= Al-Husayn ibn Ali (Ibn al-Walid) =

Al-Husayn ibn Ali ibn Muhammad ibn Ja'far ibn Ibrahim ibn al-Walid al-Anf al-Qurashi (الحسين بن علي بن محمد القرشي) was the eighth Tayyibi Isma'ili Dāʿī al-Muṭlaq in Yemen, from 1230 to his death in 1268.

==Life==
He was the son of the fifth Dāʿī, Ali ibn Muhammad ibn al-Walid, and thus a member of the Banu al-Walid al-Anf family, that dominated the office of Dāʿī al-Muṭlaq almost continuously in the 13th to early 16th centuries. The position of Dāʿī al-Muṭlaq ("absolute/unrestricted missionary") was the supreme authority of the Tayyibi community in their capacity as vicegerents of the absent Imam, the eponymous at-Tayyib Abu'l-Qasim, who remained in occultation.

Like his father, al-Husayn had close relations with the Rasulid dynasty of Sana'a, and converted several of their members to Tayyibi Isma'ilism, as well as the Banu Hatim branch of the Hamdanid dynasty of Dhu Marmar. Al-Husayn briefly moved the headquarters of the Tayyibi daʿwa to Dhu Marmar, before returning to Sana'a.

He was also the author of a number of treatises on Tayyibi esoteric doctrine (ḥaqāʾiq), notably the al-Mabdaʾ wa'l-maʿād, which deals with Tayyibi conceptions of cosmogony and eschatology.

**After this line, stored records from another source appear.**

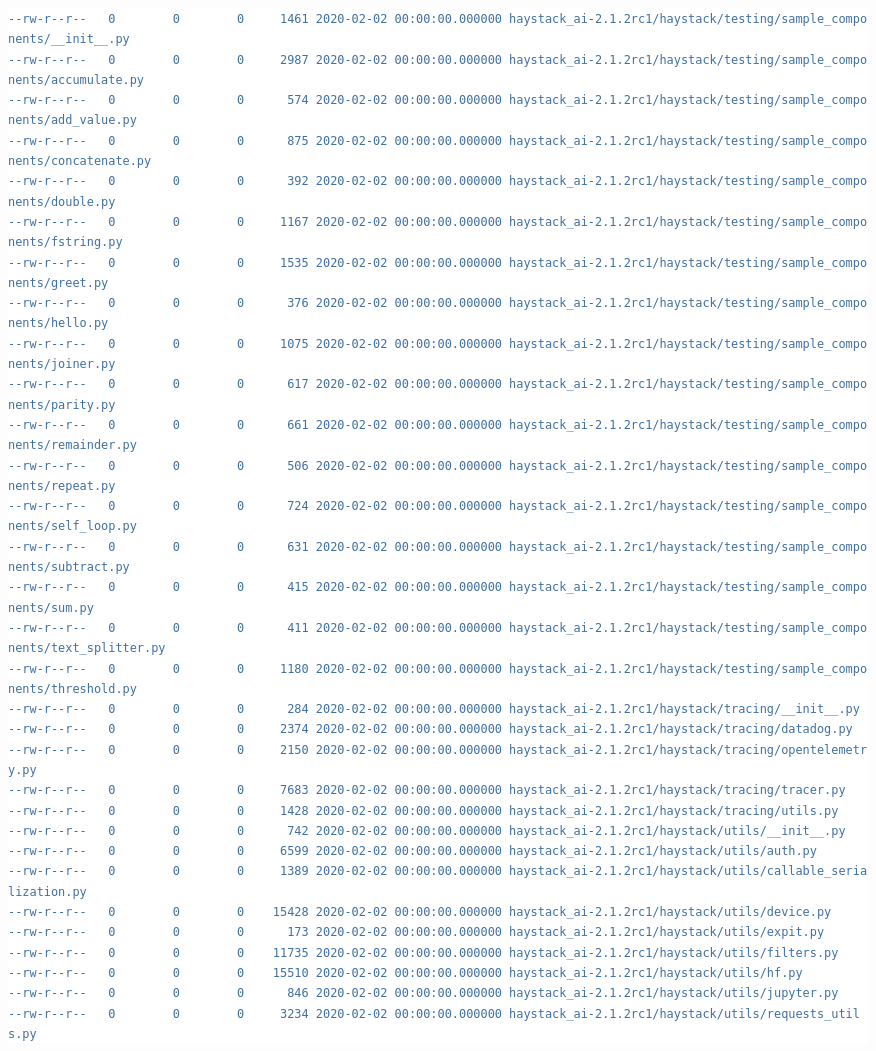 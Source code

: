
 ```diff
--rw-r--r--   0        0        0     1461 2020-02-02 00:00:00.000000 haystack_ai-2.1.2rc1/haystack/testing/sample_components/__init__.py
--rw-r--r--   0        0        0     2987 2020-02-02 00:00:00.000000 haystack_ai-2.1.2rc1/haystack/testing/sample_components/accumulate.py
--rw-r--r--   0        0        0      574 2020-02-02 00:00:00.000000 haystack_ai-2.1.2rc1/haystack/testing/sample_components/add_value.py
--rw-r--r--   0        0        0      875 2020-02-02 00:00:00.000000 haystack_ai-2.1.2rc1/haystack/testing/sample_components/concatenate.py
--rw-r--r--   0        0        0      392 2020-02-02 00:00:00.000000 haystack_ai-2.1.2rc1/haystack/testing/sample_components/double.py
--rw-r--r--   0        0        0     1167 2020-02-02 00:00:00.000000 haystack_ai-2.1.2rc1/haystack/testing/sample_components/fstring.py
--rw-r--r--   0        0        0     1535 2020-02-02 00:00:00.000000 haystack_ai-2.1.2rc1/haystack/testing/sample_components/greet.py
--rw-r--r--   0        0        0      376 2020-02-02 00:00:00.000000 haystack_ai-2.1.2rc1/haystack/testing/sample_components/hello.py
--rw-r--r--   0        0        0     1075 2020-02-02 00:00:00.000000 haystack_ai-2.1.2rc1/haystack/testing/sample_components/joiner.py
--rw-r--r--   0        0        0      617 2020-02-02 00:00:00.000000 haystack_ai-2.1.2rc1/haystack/testing/sample_components/parity.py
--rw-r--r--   0        0        0      661 2020-02-02 00:00:00.000000 haystack_ai-2.1.2rc1/haystack/testing/sample_components/remainder.py
--rw-r--r--   0        0        0      506 2020-02-02 00:00:00.000000 haystack_ai-2.1.2rc1/haystack/testing/sample_components/repeat.py
--rw-r--r--   0        0        0      724 2020-02-02 00:00:00.000000 haystack_ai-2.1.2rc1/haystack/testing/sample_components/self_loop.py
--rw-r--r--   0        0        0      631 2020-02-02 00:00:00.000000 haystack_ai-2.1.2rc1/haystack/testing/sample_components/subtract.py
--rw-r--r--   0        0        0      415 2020-02-02 00:00:00.000000 haystack_ai-2.1.2rc1/haystack/testing/sample_components/sum.py
--rw-r--r--   0        0        0      411 2020-02-02 00:00:00.000000 haystack_ai-2.1.2rc1/haystack/testing/sample_components/text_splitter.py
--rw-r--r--   0        0        0     1180 2020-02-02 00:00:00.000000 haystack_ai-2.1.2rc1/haystack/testing/sample_components/threshold.py
--rw-r--r--   0        0        0      284 2020-02-02 00:00:00.000000 haystack_ai-2.1.2rc1/haystack/tracing/__init__.py
--rw-r--r--   0        0        0     2374 2020-02-02 00:00:00.000000 haystack_ai-2.1.2rc1/haystack/tracing/datadog.py
--rw-r--r--   0        0        0     2150 2020-02-02 00:00:00.000000 haystack_ai-2.1.2rc1/haystack/tracing/opentelemetry.py
--rw-r--r--   0        0        0     7683 2020-02-02 00:00:00.000000 haystack_ai-2.1.2rc1/haystack/tracing/tracer.py
--rw-r--r--   0        0        0     1428 2020-02-02 00:00:00.000000 haystack_ai-2.1.2rc1/haystack/tracing/utils.py
--rw-r--r--   0        0        0      742 2020-02-02 00:00:00.000000 haystack_ai-2.1.2rc1/haystack/utils/__init__.py
--rw-r--r--   0        0        0     6599 2020-02-02 00:00:00.000000 haystack_ai-2.1.2rc1/haystack/utils/auth.py
--rw-r--r--   0        0        0     1389 2020-02-02 00:00:00.000000 haystack_ai-2.1.2rc1/haystack/utils/callable_serialization.py
--rw-r--r--   0        0        0    15428 2020-02-02 00:00:00.000000 haystack_ai-2.1.2rc1/haystack/utils/device.py
--rw-r--r--   0        0        0      173 2020-02-02 00:00:00.000000 haystack_ai-2.1.2rc1/haystack/utils/expit.py
--rw-r--r--   0        0        0    11735 2020-02-02 00:00:00.000000 haystack_ai-2.1.2rc1/haystack/utils/filters.py
--rw-r--r--   0        0        0    15510 2020-02-02 00:00:00.000000 haystack_ai-2.1.2rc1/haystack/utils/hf.py
--rw-r--r--   0        0        0      846 2020-02-02 00:00:00.000000 haystack_ai-2.1.2rc1/haystack/utils/jupyter.py
--rw-r--r--   0        0        0     3234 2020-02-02 00:00:00.000000 haystack_ai-2.1.2rc1/haystack/utils/requests_utils.py
``` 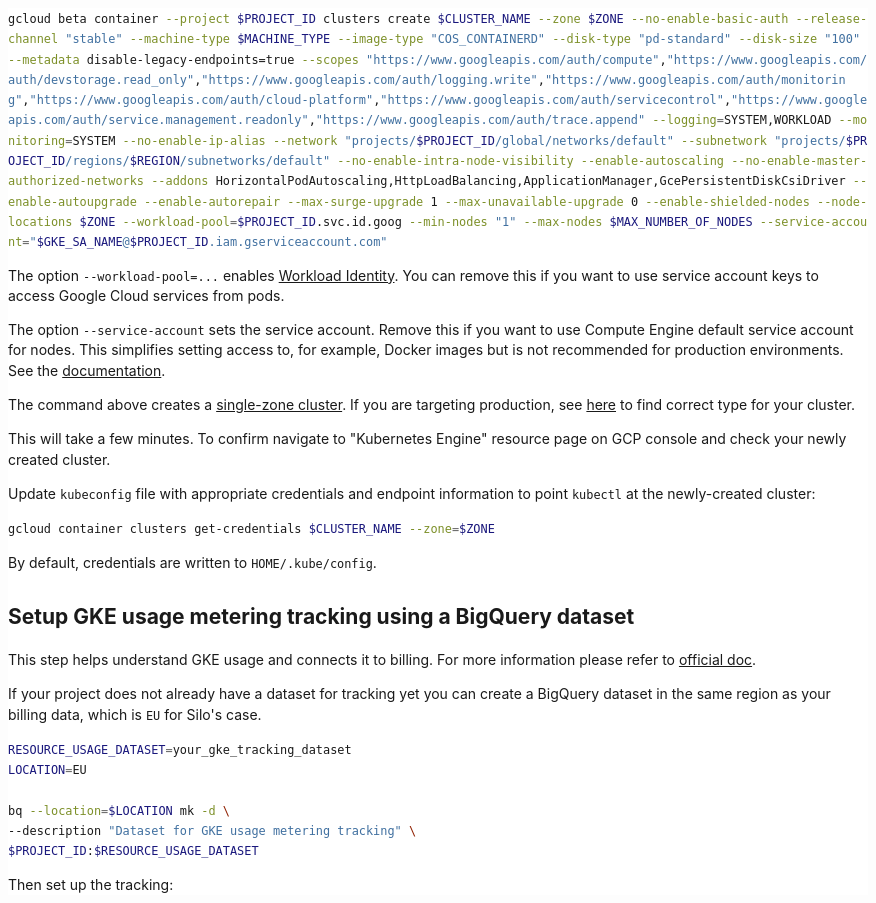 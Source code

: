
 ```bash
gcloud beta container --project $PROJECT_ID clusters create $CLUSTER_NAME --zone $ZONE --no-enable-basic-auth --release-channel "stable" --machine-type $MACHINE_TYPE --image-type "COS_CONTAINERD" --disk-type "pd-standard" --disk-size "100" --metadata disable-legacy-endpoints=true --scopes "https://www.googleapis.com/auth/compute","https://www.googleapis.com/auth/devstorage.read_only","https://www.googleapis.com/auth/logging.write","https://www.googleapis.com/auth/monitoring","https://www.googleapis.com/auth/cloud-platform","https://www.googleapis.com/auth/servicecontrol","https://www.googleapis.com/auth/service.management.readonly","https://www.googleapis.com/auth/trace.append" --logging=SYSTEM,WORKLOAD --monitoring=SYSTEM --no-enable-ip-alias --network "projects/$PROJECT_ID/global/networks/default" --subnetwork "projects/$PROJECT_ID/regions/$REGION/subnetworks/default" --no-enable-intra-node-visibility --enable-autoscaling --no-enable-master-authorized-networks --addons HorizontalPodAutoscaling,HttpLoadBalancing,ApplicationManager,GcePersistentDiskCsiDriver --enable-autoupgrade --enable-autorepair --max-surge-upgrade 1 --max-unavailable-upgrade 0 --enable-shielded-nodes --node-locations $ZONE --workload-pool=$PROJECT_ID.svc.id.goog --min-nodes "1" --max-nodes $MAX_NUMBER_OF_NODES --service-account="$GKE_SA_NAME@$PROJECT_ID.iam.gserviceaccount.com"
```

The option `--workload-pool=...` enables [Workload Identity](https://cloud.google.com/kubernetes-engine/docs/how-to/workload-identity). You can remove this if you want to use service account keys to access Google Cloud services from pods.

The option `--service-account` sets the service account. Remove this if you want to use Compute Engine default service account for nodes. This simplifies setting access to, for example, Docker images but is not recommended for production environments. See the [documentation](https://cloud.google.com/kubernetes-engine/docs/how-to/hardening-your-cluster).

The command above creates a [single-zone cluster](https://cloud.google.com/kubernetes-engine/docs/concepts/types-of-clusters). If you are targeting production, see [here](https://cloud.google.com/kubernetes-engine/docs/concepts/types-of-clusters) to find correct type for your cluster.

This will take a few minutes. To confirm navigate to "Kubernetes Engine" resource page on GCP console and check your newly created cluster.

Update `kubeconfig` file with appropriate credentials and endpoint information to point `kubectl` at the newly-created cluster:

```bash
gcloud container clusters get-credentials $CLUSTER_NAME --zone=$ZONE
```

By default, credentials are written to `HOME/.kube/config`.

## Setup GKE usage metering tracking using a BigQuery dataset

This step helps understand GKE usage and connects it to billing. 
For more information please refer to [official doc](https://cloud.google.com/kubernetes-engine/docs/how-to/cluster-usage-metering).

If your project does not already have a dataset for tracking yet you can create a BigQuery dataset in the same region as your billing data, which is `EU` for Silo's case. 

```bash
RESOURCE_USAGE_DATASET=your_gke_tracking_dataset
LOCATION=EU

bq --location=$LOCATION mk -d \
--description "Dataset for GKE usage metering tracking" \
$PROJECT_ID:$RESOURCE_USAGE_DATASET
```
Then set up the tracking:
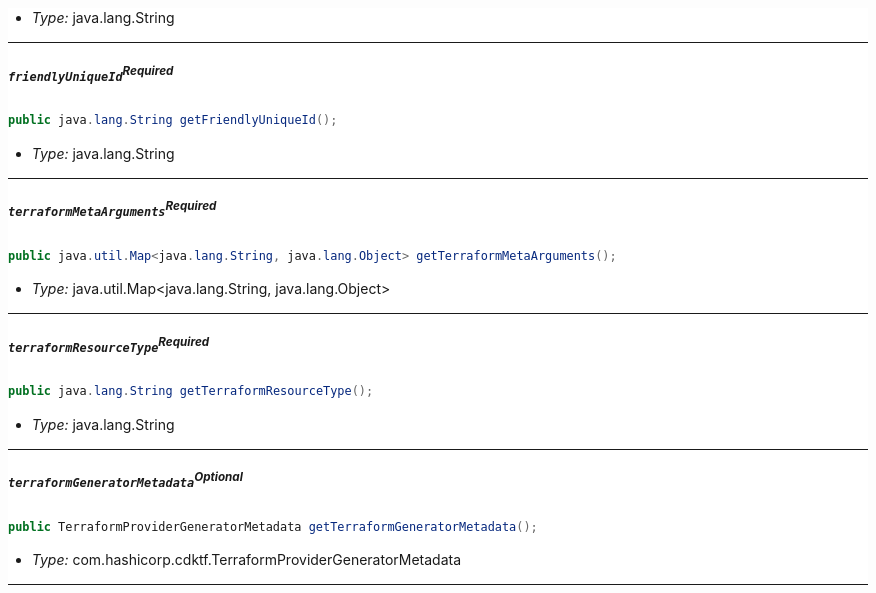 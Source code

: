 - *Type:* java.lang.String

---

##### `friendlyUniqueId`<sup>Required</sup> <a name="friendlyUniqueId" id="rhizo-co-terraform-provider-oci.dataOciDatabaseToolsDatabaseToolsPrivateEndpoints.DataOciDatabaseToolsDatabaseToolsPrivateEndpoints.property.friendlyUniqueId"></a>

```java
public java.lang.String getFriendlyUniqueId();
```

- *Type:* java.lang.String

---

##### `terraformMetaArguments`<sup>Required</sup> <a name="terraformMetaArguments" id="rhizo-co-terraform-provider-oci.dataOciDatabaseToolsDatabaseToolsPrivateEndpoints.DataOciDatabaseToolsDatabaseToolsPrivateEndpoints.property.terraformMetaArguments"></a>

```java
public java.util.Map<java.lang.String, java.lang.Object> getTerraformMetaArguments();
```

- *Type:* java.util.Map<java.lang.String, java.lang.Object>

---

##### `terraformResourceType`<sup>Required</sup> <a name="terraformResourceType" id="rhizo-co-terraform-provider-oci.dataOciDatabaseToolsDatabaseToolsPrivateEndpoints.DataOciDatabaseToolsDatabaseToolsPrivateEndpoints.property.terraformResourceType"></a>

```java
public java.lang.String getTerraformResourceType();
```

- *Type:* java.lang.String

---

##### `terraformGeneratorMetadata`<sup>Optional</sup> <a name="terraformGeneratorMetadata" id="rhizo-co-terraform-provider-oci.dataOciDatabaseToolsDatabaseToolsPrivateEndpoints.DataOciDatabaseToolsDatabaseToolsPrivateEndpoints.property.terraformGeneratorMetadata"></a>

```java
public TerraformProviderGeneratorMetadata getTerraformGeneratorMetadata();
```

- *Type:* com.hashicorp.cdktf.TerraformProviderGeneratorMetadata

---
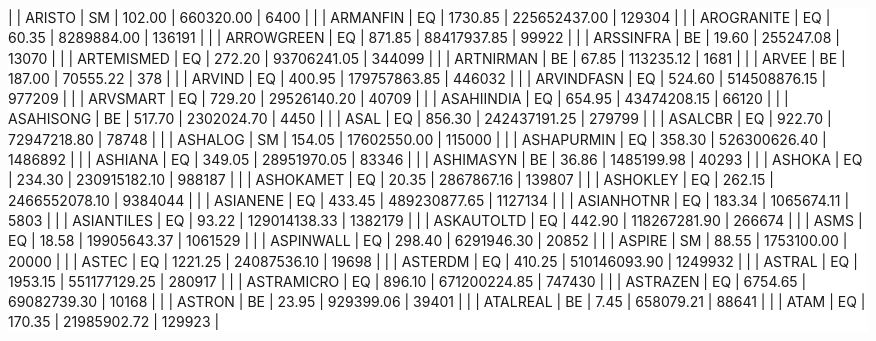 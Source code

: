 |  | ARISTO | SM | 102.00 | 660320.00 | 6400 |
|  | ARMANFIN | EQ | 1730.85 | 225652437.00 | 129304 |
|  | AROGRANITE | EQ | 60.35 | 8289884.00 | 136191 |
|  | ARROWGREEN | EQ | 871.85 | 88417937.85 | 99922 |
|  | ARSSINFRA | BE | 19.60 | 255247.08 | 13070 |
|  | ARTEMISMED | EQ | 272.20 | 93706241.05 | 344099 |
|  | ARTNIRMAN | BE | 67.85 | 113235.12 | 1681 |
|  | ARVEE | BE | 187.00 | 70555.22 | 378 |
|  | ARVIND | EQ | 400.95 | 179757863.85 | 446032 |
|  | ARVINDFASN | EQ | 524.60 | 514508876.15 | 977209 |
|  | ARVSMART | EQ | 729.20 | 29526140.20 | 40709 |
|  | ASAHIINDIA | EQ | 654.95 | 43474208.15 | 66120 |
|  | ASAHISONG | BE | 517.70 | 2302024.70 | 4450 |
|  | ASAL | EQ | 856.30 | 242437191.25 | 279799 |
|  | ASALCBR | EQ | 922.70 | 72947218.80 | 78748 |
|  | ASHALOG | SM | 154.05 | 17602550.00 | 115000 |
|  | ASHAPURMIN | EQ | 358.30 | 526300626.40 | 1486892 |
|  | ASHIANA | EQ | 349.05 | 28951970.05 | 83346 |
|  | ASHIMASYN | BE | 36.86 | 1485199.98 | 40293 |
|  | ASHOKA | EQ | 234.30 | 230915182.10 | 988187 |
|  | ASHOKAMET | EQ | 20.35 | 2867867.16 | 139807 |
|  | ASHOKLEY | EQ | 262.15 | 2466552078.10 | 9384044 |
|  | ASIANENE | EQ | 433.45 | 489230877.65 | 1127134 |
|  | ASIANHOTNR | EQ | 183.34 | 1065674.11 | 5803 |
|  | ASIANTILES | EQ | 93.22 | 129014138.33 | 1382179 |
|  | ASKAUTOLTD | EQ | 442.90 | 118267281.90 | 266674 |
|  | ASMS | EQ | 18.58 | 19905643.37 | 1061529 |
|  | ASPINWALL | EQ | 298.40 | 6291946.30 | 20852 |
|  | ASPIRE | SM | 88.55 | 1753100.00 | 20000 |
|  | ASTEC | EQ | 1221.25 | 24087536.10 | 19698 |
|  | ASTERDM | EQ | 410.25 | 510146093.90 | 1249932 |
|  | ASTRAL | EQ | 1953.15 | 551177129.25 | 280917 |
|  | ASTRAMICRO | EQ | 896.10 | 671200224.85 | 747430 |
|  | ASTRAZEN | EQ | 6754.65 | 69082739.30 | 10168 |
|  | ASTRON | BE | 23.95 | 929399.06 | 39401 |
|  | ATALREAL | BE | 7.45 | 658079.21 | 88641 |
|  | ATAM | EQ | 170.35 | 21985902.72 | 129923 | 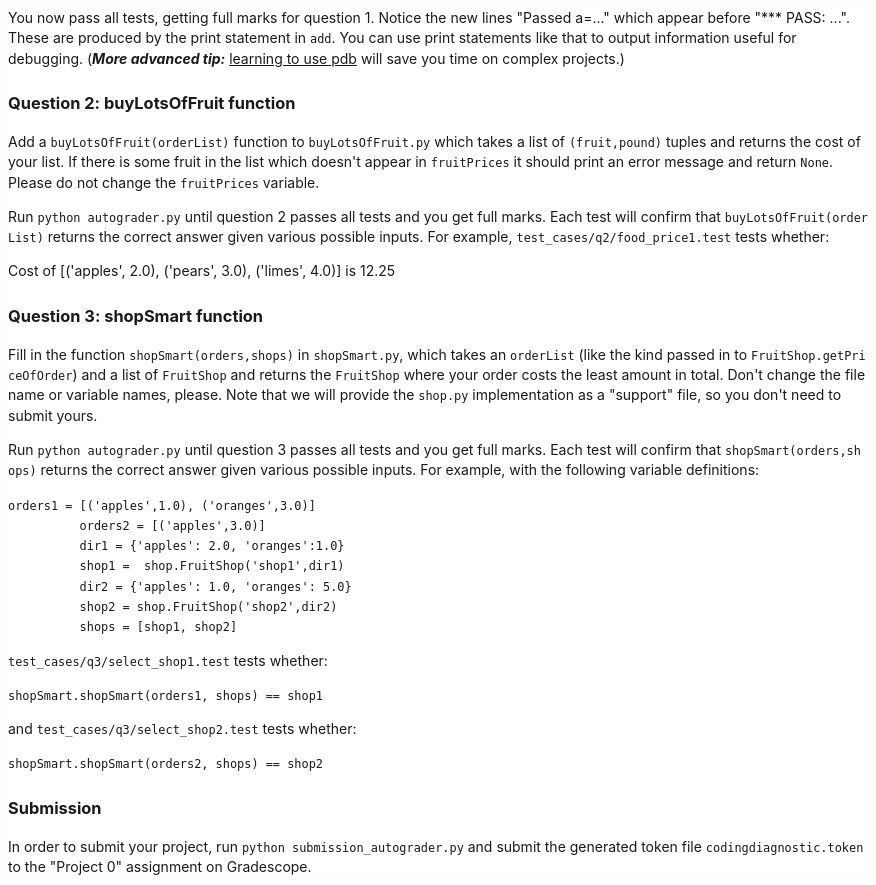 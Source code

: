 You now pass all tests, getting full marks for question 1. Notice the new lines "Passed a=..." which appear before "*** PASS: ...". These are produced by the print statement in `add`. You can use print statements like that to output information useful for debugging. (***More advanced tip:*** [learning to use pdb](https://realpython.com/python-debugging-pdb/) will save you time on complex projects.)

### Question 2: buyLotsOfFruit function

Add a `buyLotsOfFruit(orderList)` function to `buyLotsOfFruit.py` which takes a list of `(fruit,pound)` tuples and returns the cost of your list. If there is some fruit in the list which doesn't appear in `fruitPrices` it should print an error message and return `None`. Please do not change the `fruitPrices` variable.

Run `python autograder.py` until question 2 passes all tests and you get full marks. Each test will confirm that `buyLotsOfFruit(orderList)` returns the correct answer given various possible inputs. For example, `test_cases/q2/food_price1.test` tests whether:

Cost of [('apples', 2.0), ('pears', 3.0), ('limes', 4.0)] is 12.25

### Question 3: shopSmart function

Fill in the function `shopSmart(orders,shops)` in `shopSmart.py`, which takes an `orderList` (like the kind passed in to `FruitShop.getPriceOfOrder`) and a list of `FruitShop` and returns the `FruitShop` where your order costs the least amount in total. Don't change the file name or variable names, please. Note that we will provide the `shop.py` implementation as a "support" file, so you don't need to submit yours.

Run `python autograder.py` until question 3 passes all tests and you get full marks. Each test will confirm that `shopSmart(orders,shops)` returns the correct answer given various possible inputs. For example, with the following variable definitions:

```
orders1 = [('apples',1.0), ('oranges',3.0)]
          orders2 = [('apples',3.0)]
          dir1 = {'apples': 2.0, 'oranges':1.0}
          shop1 =  shop.FruitShop('shop1',dir1)
          dir2 = {'apples': 1.0, 'oranges': 5.0}
          shop2 = shop.FruitShop('shop2',dir2)
          shops = [shop1, shop2]
```
       
`test_cases/q3/select_shop1.test` tests whether:

`shopSmart.shopSmart(orders1, shops) == shop1`

and `test_cases/q3/select_shop2.test` tests whether:

`shopSmart.shopSmart(orders2, shops) == shop2`

### Submission

In order to submit your project, run `python submission_autograder.py` and submit the generated token file `codingdiagnostic.token` to the "Project 0" assignment on Gradescope.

He was succeeded by his son Ali, who had been his father's chief assistant.

==Works==
An 18th-century catalogue of Isma'ili literature attributes several works on Tayyibi esoteric theology (ḥaqāʾiq) to him, held by the Bohras in India. Most of them are unpublished, held in 19th- or 20th-century copies by the Institute of Ismaili Studies of London.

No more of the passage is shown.